Pitch Black: don't let the sun do down on me

Pitch Black operates on the same premise as Asimov's "Nightfall": when the sun goes down, the calamity starts. In "Nightfall," however, what darkness brings with it is social upheaval, the breakdown of civilization, all that, which is to say the cycle of destruction functions as some kind of vague statement, warning us that the same thing can happen to us if we panic in the face of the unknown, if we don't pay heed to the old stories, etc. With Pitch Black, as there are some nocturnal aliens that would do Sigourney Weaver proud, the imperative is worlds simpler: just don't let the sun set on you.

This isn't to say that the movie is unsophisticated, however. Far from it. The attention paid to the photography and the editing here is your first indication, how director David Twohy says so much with camera movement and composition that it takes the burden off the characters, allows their dialogue to be that much less contrived.
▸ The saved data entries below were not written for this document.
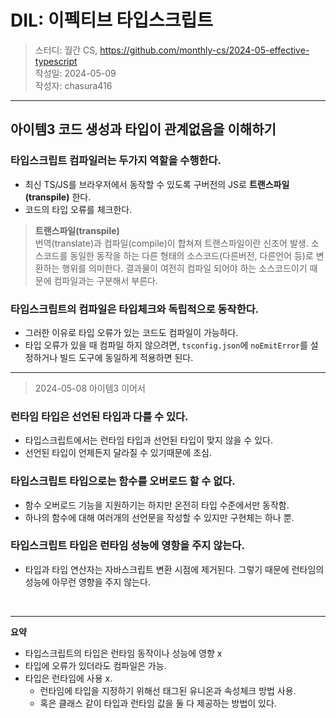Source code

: # DIL: 이펙티브 타입스크립트

> 스터디: 월간 CS, https://github.com/monthly-cs/2024-05-effective-typescript  
> 작성일: 2024-05-09  
> 작성자: chasura416

---

## 아이템3 코드 생성과 타입이 관계없음을 이해하기

### 타입스크립트 컴파일러는 두가지 역할을 수행한다.

- 최신 TS/JS를 브라우저에서 동작할 수 있도록 구버전의 JS로 **트랜스파일(transpile)** 한다.
- 코드의 타입 오류를 체크한다.

> **트랜스파일(transpile)**  
> 번역(translate)과 컴파일(compile)이 합쳐져 트랜스파일이란 신조어 발생. 소스코드를 동일한 동작을 하는 다른 형태의 소스코드(다른버전, 다른언어 등)로 변환하는 행위를 의미한다. 결과물이 여전히 컴파일 되어야 하는 소스코드이기 때문에 컴파일과는 구분해서 부른다.

### 타입스크립트의 컴파일은 타입체크와 독립적으로 동작한다.
- 그러한 이유로 타입 오류가 있는 코드도 컴파일이 가능하다.
- 타입 오류가 있을 때 컴파일 하지 않으려면, `tsconfig.json`에 `noEmitError`를 설정하거나 빌드 도구에 동일하게 적용하면 된다.

---
> 2024-05-08 아이템3 이어서

### 런타임 타입은 선언된 타입과 다를 수 있다.
- 타입스크립트에서는 런타임 타입과 선언된 타입이 맞지 않을 수 있다.
- 선언된 타입이 언제든지 달라질 수 있기때문에 조심.

### 타입스크립트 타입으로는 함수를 오버로드 할 수 없다.
- 함수 오버로드 기능을 지원하기는 하지만 온전히 타입 수준에서만 동작함.
- 하나의 함수에 대해 여러개의 선언문을 작성할 수 있지만 구현체는 하나 뿐.

### 타입스크립트 타입은 런타임 성능에 영항을 주지 않는다.
- 타입과 타입 연산자는 자바스크립트 변환 시점에 제거된다. 그렇기 때문에 런타임의 성능에 아무런 영향을 주지 않는다.

<br />

---

**요약**
- 타입스크립트의 타입은 런타임 동작이나 성능에 영향 x    
- 타입에 오류가 있더라도 컴파일은 가능.  
- 타입은 런타임에 사용 x.   
  - 런타임에 타입을 지정하기 위해선 태그된 유니온과 속성체크 방법 사용. 
  - 혹은 클래스 같이 타입과 런타임 값을 둘 다 제공하는 방법이 있다.
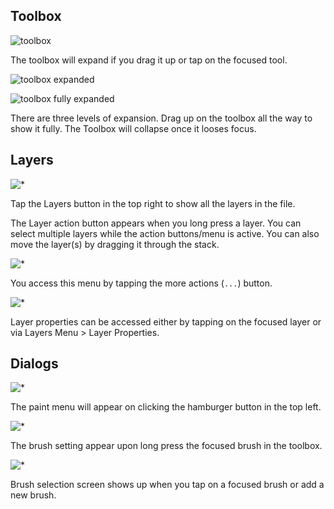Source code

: 
## Toolbox
![toolbox](images/Toolbox.png)

The toolbox will expand if you drag it up or tap on the focused tool.

![toolbox expanded](images/Toolbox%20Expanded.png)

![toolbox fully expanded](images/Toolbox%20Fully%20Expanded.png)

There are three levels of expansion. Drag up on the toolbox all the way to show it fully. The Toolbox will collapse once it looses focus.

## Layers

![*](images/Layers.png)

Tap the Layers button in the top right to show all the layers in the file.

The Layer action button appears when you long press a layer.
You can select multiple layers while the action buttons/menu is active.
You can also move the layer(s) by dragging it through the stack.

![*](images/Layers%20Menu.png)

You access this menu by tapping the more actions (`...`) button.

![*](images/Layer%20Properties.png)

Layer properties can be accessed either by tapping on the focused layer or via Layers Menu > Layer Properties.

## Dialogs
![*](images/Paint%20Menu.png)

The paint menu will appear on clicking the hamburger button in the top left.

![*](images/General%20Brush%20Settings.png)

The brush setting appear upon long press the focused brush in the toolbox.

![*](images/Brush%20Selection.png)

Brush selection screen shows up when you tap on a focused brush or add a new brush.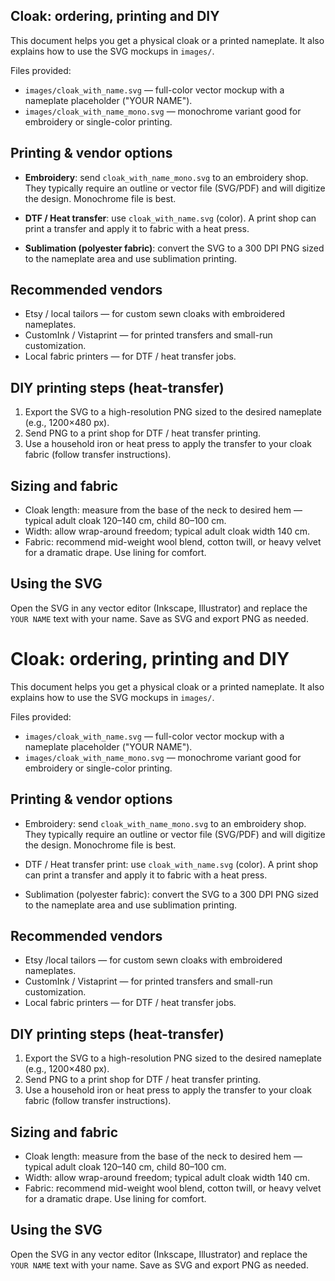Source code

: ## Cloak: ordering, printing and DIY

This document helps you get a physical cloak or a printed nameplate. It also explains how to use the SVG mockups in `images/`.

Files provided:

- `images/cloak_with_name.svg` — full-color vector mockup with a nameplate placeholder ("YOUR NAME").
- `images/cloak_with_name_mono.svg` — monochrome variant good for embroidery or single-color printing.

## Printing & vendor options

- **Embroidery**: send `cloak_with_name_mono.svg` to an embroidery shop. They typically require an outline or vector file (SVG/PDF) and will digitize the design. Monochrome file is best.

- **DTF / Heat transfer**: use `cloak_with_name.svg` (color). A print shop can print a transfer and apply it to fabric with a heat press.

- **Sublimation (polyester fabric)**: convert the SVG to a 300 DPI PNG sized to the nameplate area and use sublimation printing.

## Recommended vendors

- Etsy / local tailors — for custom sewn cloaks with embroidered nameplates.
- CustomInk / Vistaprint — for printed transfers and small-run customization.
- Local fabric printers — for DTF / heat transfer jobs.

## DIY printing steps (heat-transfer)

1. Export the SVG to a high-resolution PNG sized to the desired nameplate (e.g., 1200×480 px).
2. Send PNG to a print shop for DTF / heat transfer printing.
3. Use a household iron or heat press to apply the transfer to your cloak fabric (follow transfer instructions).

## Sizing and fabric

- Cloak length: measure from the base of the neck to desired hem — typical adult cloak 120–140 cm, child 80–100 cm.
- Width: allow wrap-around freedom; typical adult cloak width 140 cm.
- Fabric: recommend mid-weight wool blend, cotton twill, or heavy velvet for a dramatic drape. Use lining for comfort.

## Using the SVG

Open the SVG in any vector editor (Inkscape, Illustrator) and replace the `YOUR NAME` text with your name. Save as SVG and export PNG as needed.
# Cloak: ordering, printing and DIY

This document helps you get a physical cloak or a printed nameplate. It also explains how to use the SVG mockups in `images/`.

Files provided:

- `images/cloak_with_name.svg` — full-color vector mockup with a nameplate placeholder ("YOUR NAME").
- `images/cloak_with_name_mono.svg` — monochrome variant good for embroidery or single-color printing.

Printing & vendor options
-------------------------

- Embroidery: send `cloak_with_name_mono.svg` to an embroidery shop. They typically require an outline or vector file (SVG/PDF) and will digitize the design. Monochrome file is best.

- DTF / Heat transfer print: use `cloak_with_name.svg` (color). A print shop can print a transfer and apply it to fabric with a heat press.

- Sublimation (polyester fabric): convert the SVG to a 300 DPI PNG sized to the nameplate area and use sublimation printing.

Recommended vendors
-------------------

- Etsy /local tailors — for custom sewn cloaks with embroidered nameplates.
- CustomInk / Vistaprint — for printed transfers and small-run customization.
- Local fabric printers — for DTF / heat transfer jobs.

DIY printing steps (heat-transfer)
---------------------------------

1. Export the SVG to a high-resolution PNG sized to the desired nameplate (e.g., 1200×480 px).
2. Send PNG to a print shop for DTF / heat transfer printing.
3. Use a household iron or heat press to apply the transfer to your cloak fabric (follow transfer instructions).

Sizing and fabric
-----------------
- Cloak length: measure from the base of the neck to desired hem — typical adult cloak 120–140 cm, child 80–100 cm.
- Width: allow wrap-around freedom; typical adult cloak width 140 cm.
- Fabric: recommend mid-weight wool blend, cotton twill, or heavy velvet for a dramatic drape. Use lining for comfort.

Using the SVG
-------------
Open the SVG in any vector editor (Inkscape, Illustrator) and replace the `YOUR NAME` text with your name. Save as SVG and export PNG as needed.
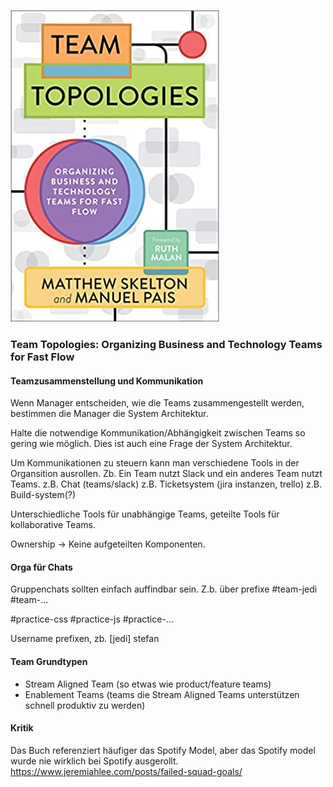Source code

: ![cover](cover.jpg)

### Team Topologies: Organizing Business and Technology Teams for Fast Flow

#### Teamzusammenstellung und Kommunikation
Wenn Manager entscheiden, wie die Teams zusammengestellt werden, bestimmen die Manager die System Architektur.

Halte die notwendige Kommunikation/Abhängigkeit zwischen Teams so gering wie möglich.
Dies ist auch eine Frage der System Architektur.

Um Kommunikationen zu steuern kann man verschiedene Tools in der Organsition ausrollen.
Zb. Ein Team nutzt Slack und ein anderes Team nutzt Teams.
z.B. Chat (teams/slack)
z.B. Ticketsystem (jira instanzen, trello)
z.B. Build-system(?) 

Unterschiedliche Tools für unabhängige Teams, geteilte Tools für kollaborative Teams.

Ownership -> Keine aufgeteilten Komponenten.

#### Orga für Chats
Gruppenchats sollten einfach auffindbar sein. Z.b. über prefixe
#team-jedi
#team-...

#practice-css
#practice-js
#practice-...

Username prefixen, zb. [jedi] stefan


#### Team Grundtypen
- Stream Aligned Team (so etwas wie product/feature teams)
- Enablement Teams (teams die Stream Aligned Teams unterstützen schnell produktiv zu werden)

#### Kritik
Das Buch referenziert häufiger das Spotify Model, aber das Spotify model wurde nie wirklich bei Spotify ausgerollt.
https://www.jeremiahlee.com/posts/failed-squad-goals/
The second indication is simply the quality of writing, how Jim and Ken Wheat manage to graft so many disparate conventions into Pitch Black, yet do it subtly enough that things never quite become predictable--or at least not that kind of predictable we're accustomed to with effects-dependent horror.
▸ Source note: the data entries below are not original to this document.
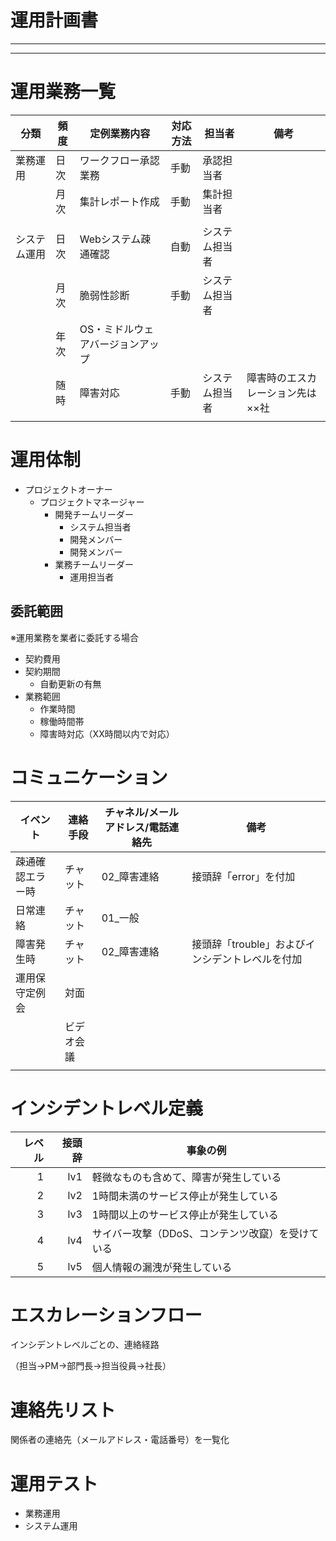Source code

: # 運用計画書

---

---

# 運用業務一覧

| 分類         | 頻度 | 定例業務内容                     | 対応方法 | 担当者         | 備考                             |
| ------------ | ---- | -------------------------------- | -------- | -------------- | -------------------------------- |
| 業務運用     | 日次 | ワークフロー承認業務             | 手動     | 承認担当者     |                                  |
|              | 月次 | 集計レポート作成                 | 手動     | 集計担当者     |                                  |
|              |      |                                  |          |                |                                  |
| システム運用 | 日次 | Webシステム疎通確認              | 自動     | システム担当者 |                                  |
|              | 月次 | 脆弱性診断                       | 手動     | システム担当者 |                                  |
|              | 年次 | OS・ミドルウェアバージョンアップ |          |                |                                  |
|              | 随時 | 障害対応                         | 手動     | システム担当者 | 障害時のエスカレーション先は××社 |
|              |      |                                  |          |                |                                  |

# 運用体制

- プロジェクトオーナー
  - プロジェクトマネージャー
    - 開発チームリーダー
      - システム担当者
      - 開発メンバー
      - 開発メンバー
    - 業務チームリーダー
      - 運用担当者

## 委託範囲

※運用業務を業者に委託する場合

- 契約費用
- 契約期間
  - 自動更新の有無
- 業務範囲
  - 作業時間
  - 稼働時間帯
  - 障害時対応（XX時間以内で対応）

# コミュニケーション

| イベント         | 連絡手段   | チャネル/メールアドレス/電話連絡先 | 備考                                            |
| ---------------- | ---------- | ---------------------------------- | ----------------------------------------------- |
| 疎通確認エラー時 | チャット   | 02_障害連絡                        | 接頭辞「error」を付加                           |
| 日常連絡         | チャット   | 01_一般                            |                                                 |
| 障害発生時       | チャット   | 02_障害連絡                        | 接頭辞「trouble」およびインシデントレベルを付加 |
| 運用保守定例会   | 対面       |                                    |                                                 |
|                  | ビデオ会議 |                                    |                                                 |
|                  |            |                                    |                                                 |

# インシデントレベル定義

| レベル | 接頭辞 | 事象の例                                         |
| -----: | -----: | ------------------------------------------------ |
|      1 |    lv1 | 軽微なものも含めて、障害が発生している           |
|      2 |    lv2 | 1時間未満のサービス停止が発生している            |
|      3 |    lv3 | 1時間以上のサービス停止が発生している            |
|      4 |    lv4 | サイバー攻撃（DDoS、コンテンツ改竄）を受けている |
|      5 |    lv5 | 個人情報の漏洩が発生している                     |

# エスカレーションフロー

インシデントレベルごとの、連絡経路

（担当→PM→部門長→担当役員→社長）

# 連絡先リスト

関係者の連絡先（メールアドレス・電話番号）を一覧化

# 運用テスト

- 業務運用
- システム運用
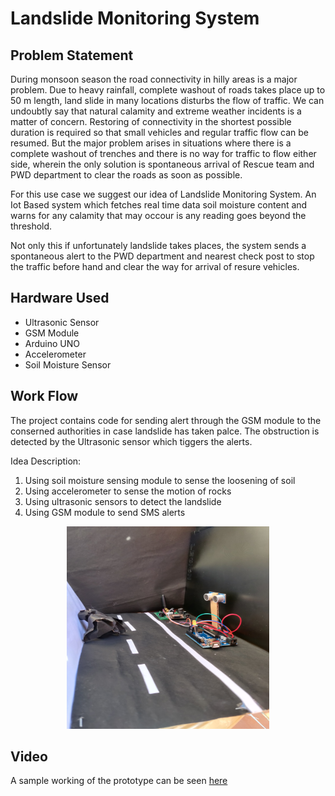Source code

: # **Landslide Monitoring System**


## **Problem Statement**

During monsoon season the road connectivity in hilly areas is a major problem. Due to heavy rainfall, complete washout of roads takes place up to 50 m length, land slide in many locations disturbs the flow of traffic. We can undoubtly say that natural calamity and extreme weather incidents is a matter of concern. Restoring of connectivity in the shortest possible duration is required so that small vehicles and regular traffic flow can be resumed. But the major problem arises in situations where there is a complete washout of trenches and there is no way for traffic to flow either side, wherein the only solution is spontaneous arrival of Rescue team and PWD department to clear the roads as soon as possible. 

For this use case we suggest our idea of Landslide Monitoring System. An Iot Based system which fetches real time data soil moisture content and warns for any calamity that may occour is any reading goes beyond the threshold.

Not only this if unfortunately landslide takes places, the system sends a spontaneous alert to the PWD department and nearest check post to stop the traffic before hand and clear the way for arrival of resure vehicles.

## **Hardware Used**
* Ultrasonic Sensor
* GSM Module
* Arduino UNO
* Accelerometer 
* Soil Moisture Sensor

## **Work Flow**
The project contains code for sending alert through the GSM module to the conserned authorities in case landslide has taken palce. The obstruction is detected by the Ultrasonic sensor which tiggers the alerts.

Idea Description: 
1. Using soil moisture sensing module to sense the loosening of soil
2. Using accelerometer to sense the motion of rocks
3. Using ultrasonic sensors to detect the landslide
4. Using GSM module to send SMS alerts


<p align="center">
<img src="IMG_20200119_152909.jpg" width="324" height="324">
</p>

## **Video**
A sample working of the prototype can be seen [here](Media1.mp4)
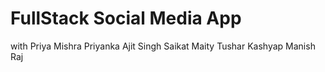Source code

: # FullStack Social Media App

with Priya Mishra
Priyanka
Ajit Singh
Saikat Maity
Tushar Kashyap
Manish Raj
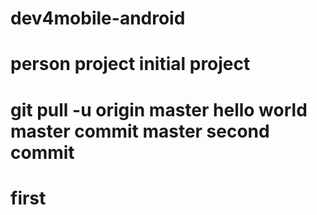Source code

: dev4mobile-android
==================
person project
initial project
======================
git pull -u origin master
hello world
master commit
master second commit
=======================
first
=======================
It all starts with a worst-case scenario, a deep space transport proving that Con-Air rule, that convicts are far too heavy to remain aloft for long. So, in a camera-shaking fit that would do Blair Witch proud, Pitch Black's 2001-ish looking ship crash lands, and, per Supernova, the captain is the first to die, meaning that now a leader has to emerge from the ragtag survivors. Meet Caroline Fry (Radha Mitchell), who, as all final girls must, goes by the gender inspecific 'Fry' and isn't afraid to get her hands dirty. Getting top-billing along with her are Johns (Cole Hauser, with a "nickel-slick" badge) and his escape-artist prisoner Riddick (Vin Diesel, still anti-gun here, as with Iron Giant), perhaps the naturalest born killer ever.
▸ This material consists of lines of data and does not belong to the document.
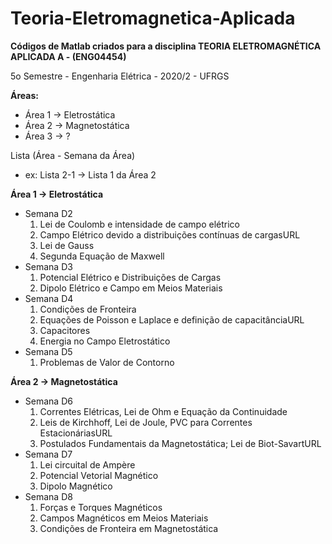 # Teoria-Eletromagnetica-Aplicada
**Códigos de Matlab criados para a disciplina TEORIA ELETROMAGNÉTICA APLICADA A - (ENG04454)**

5o Semestre - Engenharia Elétrica - 2020/2 - UFRGS 

**Áreas:**
* Área 1 -> Eletrostática
* Área 2 -> Magnetostática
* Área 3 -> ?

Lista (Área - Semana da Área)
* ex: Lista 2-1 -> Lista 1 da Área 2

**Área 1 -> Eletrostática**
* Semana D2
  1. Lei de Coulomb e intensidade de campo elétrico
  2. Campo Elétrico devido a distribuições contínuas de cargasURL
  3. Lei de Gauss
  4. Segunda Equação de Maxwell
* Semana D3
  1. Potencial Elétrico e Distribuições de Cargas
  2. Dipolo Elétrico e Campo em Meios Materiais
* Semana D4
  1. Condições de Fronteira
  2. Equações de Poisson e Laplace e definição de capacitânciaURL
  3. Capacitores
  4. Energia no Campo Eletrostático
* Semana D5
  1. Problemas de Valor de Contorno

**Área 2 -> Magnetostática**
* Semana D6
  1. Correntes Elétricas, Lei de Ohm e Equação da Continuidade
  2. Leis de Kirchhoff, Lei de Joule, PVC para Correntes EstacionáriasURL
  3. Postulados Fundamentais da Magnetostática; Lei de Biot-SavartURL
* Semana D7
  1. Lei circuital de Ampère
  2. Potencial Vetorial Magnético
  3. Dipolo Magnético
* Semana D8
  1. Forças e Torques Magnéticos
  2. Campos Magnéticos em Meios Materiais
  3. Condições de Fronteira em Magnetostática
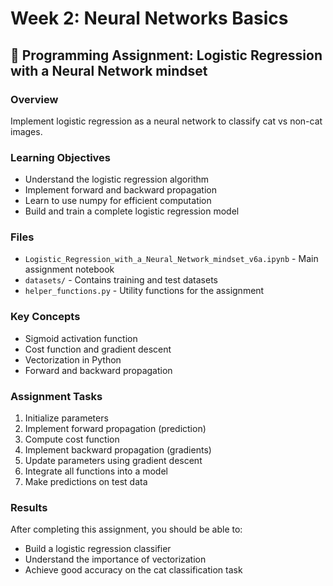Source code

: # Week 2: Neural Networks Basics

## 📝 Programming Assignment: Logistic Regression with a Neural Network mindset

### Overview
Implement logistic regression as a neural network to classify cat vs non-cat images.

### Learning Objectives
- Understand the logistic regression algorithm
- Implement forward and backward propagation
- Learn to use numpy for efficient computation
- Build and train a complete logistic regression model

### Files
- `Logistic_Regression_with_a_Neural_Network_mindset_v6a.ipynb` - Main assignment notebook
- `datasets/` - Contains training and test datasets
- `helper_functions.py` - Utility functions for the assignment

### Key Concepts
- Sigmoid activation function
- Cost function and gradient descent
- Vectorization in Python
- Forward and backward propagation

### Assignment Tasks
1. Initialize parameters
2. Implement forward propagation (prediction)
3. Compute cost function
4. Implement backward propagation (gradients)
5. Update parameters using gradient descent
6. Integrate all functions into a model
7. Make predictions on test data

### Results
After completing this assignment, you should be able to:
- Build a logistic regression classifier
- Understand the importance of vectorization
- Achieve good accuracy on the cat classification task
For an unusually long time, too, there are no Starship Trooper bugs to contend with, just a sun-scorched, washed-out planet, shot with the same lens as Three Kings, it seems. That bright. It's all about contrast, though, setting us up for nightfall, which, due to some Thing-type discoveries (abandoned research post, etc), Fry & Co. slowly learn to fear. At times it feels a lot like Screamers, just without that Phillip K. Dick distrust of reality. As with Screamers, however, there is some distrust between the characters. Will Riddick kill them all? Will he steal the ship and leave them for alien-bait? To Pitch Black's credit, you really don't know until the final frames, simply because it's hard to tell who the main character here is. You expect it to be Fry, the final girl, but then, too, Riddick's voice-over started the whole thing, introduced us to everyone. As if this was his story. So you just don't know, and that's refreshing.

You do, however, know that, once nightfall catches them unaware, anyone without a name is expendable. And these hammerheaded bats of space make short and graphic work of them. That's all to be expected. But then there's the tagline, too--'Fight evil with evil.' Which is to say that, in the absence of society, Riddick's sociopathic tendencies aren't that bad, might in fact be what saves this crew, what redeems him. Nevertheless, though--and counter--intuitively-Pitch Black's strongest moments are after the crash and before the darkness comes, when Twohy can effectively fill the frame with so much, so fast. After dark, he can't do that, and Pitch Black gets reduced down to action and special effects. Still, as far as off-world sci-fi goes, Pitch Black combines strong writing and excellent direction which establishes it well above the crowd, makes the genre somehow more legitimate. And, as far as the horror-aspects go, prepare for something different. Fry could very well be the final, final girl.